Os últimos meses foram marcados por notícias a respeito do controle do governo do Uruguai sobre a produção e venda da maconha no país e pela legalização da erva nos estados do Colorado e Washington, nos Estados Unidos.

E no Brasil, há ventos favoráveis à discussão sobre a discussão.

Idealizado na Marcha da Maconha, o Coletivo DAR (Desentorpecendo a Razão) reúne especialistas com o objetivo de discutir a política de drogas e suas interfaces e como essas drogas podem ser utilizadas da forma mais livre e responsável possível.

Para Raul Carvalho Nin Ferreira, militante do Coletivo DAR, a participação da periferia nesse debate é ainda mais importante, já que a criminalização das drogas “permite o controle policial” desses territórios – vide casos como o de Amarildo, o ajudante de pedreiro carioca levado por policiais da Unidade de Polícia Pacificadora da Rocinha em julho do ano passado e, desde então desaparecido. Uma das justificativas do comando da PM do Rio era de Amarildo tinha envolvimento com o tráfico.

As pessoas dizem que a legalização provocaria um caos na periferia, mas isso não ocorreria pelas drogas e sim porque nossa sociedade é excludente e capitalista”, diz Raul.

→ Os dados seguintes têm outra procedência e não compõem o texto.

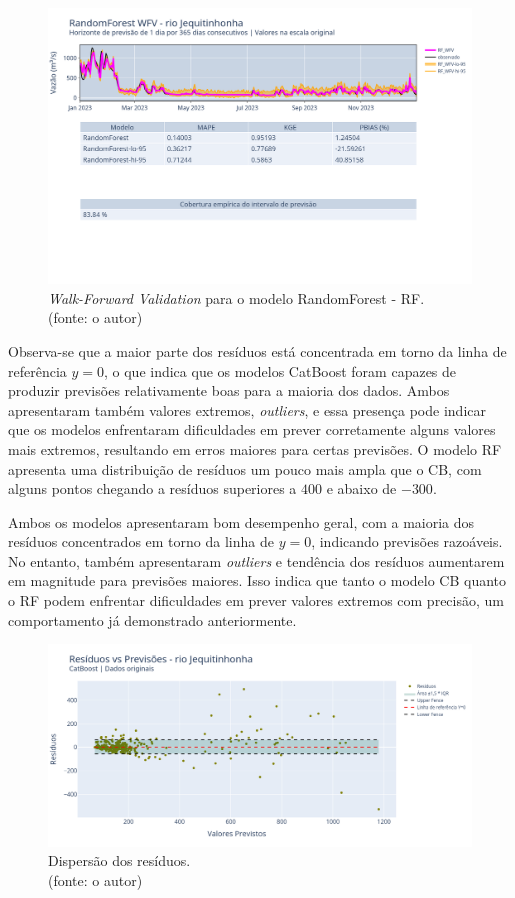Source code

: \begin{figure}[!h]
\centering
\includegraphics[scale=0.33]{Figuras/jequiti/wfv/RF/RF_WFV_ORIG.png}
\caption{\textit{Walk-Forward Validation} para o modelo RandomForest - RF.\\(fonte: o autor)}
\label{fig:jequiti_RF_WFV_ORIG}
\end{figure}
\clearpage

Observa-se que a maior parte dos resíduos está concentrada em torno da linha de referência $y=0$, o que indica que os modelos CatBoost foram capazes de produzir previsões relativamente boas para a maioria dos dados. Ambos apresentaram também valores extremos, \textit{outliers}, e essa presença pode indicar que os modelos enfrentaram dificuldades em prever corretamente alguns valores mais extremos, resultando em erros maiores para certas previsões. O modelo RF apresenta uma distribuição de resíduos um pouco mais ampla que o CB, com alguns pontos chegando a resíduos superiores a $400$ e abaixo de $-300$.

Ambos os modelos apresentaram bom desempenho geral, com a maioria dos resíduos concentrados em torno da linha de $y=0$, indicando previsões razoáveis. No entanto, também apresentaram \textit{outliers} e tendência dos resíduos aumentarem em magnitude para previsões maiores. Isso indica que tanto o modelo CB quanto o RF podem enfrentar dificuldades em prever valores extremos com precisão, um comportamento já demonstrado anteriormente.

\begin{figure}[!h]
\centering
\includegraphics[scale=0.33]{Figuras/jequiti/wfv/CB/CB_WFV_ORIG_RESID_x_PREV.png}
\caption{Dispersão dos resíduos.\\(fonte: o autor)}
\label{fig:jequiti_CB_WFV_ORIG_RESID_x_PREV}
\end{figure}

Para Bruno Ramos Gomes, educador do centro de convivência É De Lei, também é necessário haver uma mudança para além da descriminalização, em que o usuário de drogas não seja tratado meramente como uma doente mas que se reconheça o uso das substâncias de forma recreativa.

Redução de danos

A política de redução de danos tem como objetivo não a abstinência ou o fim do uso da substância, mas a construção do diálogo com o usuário.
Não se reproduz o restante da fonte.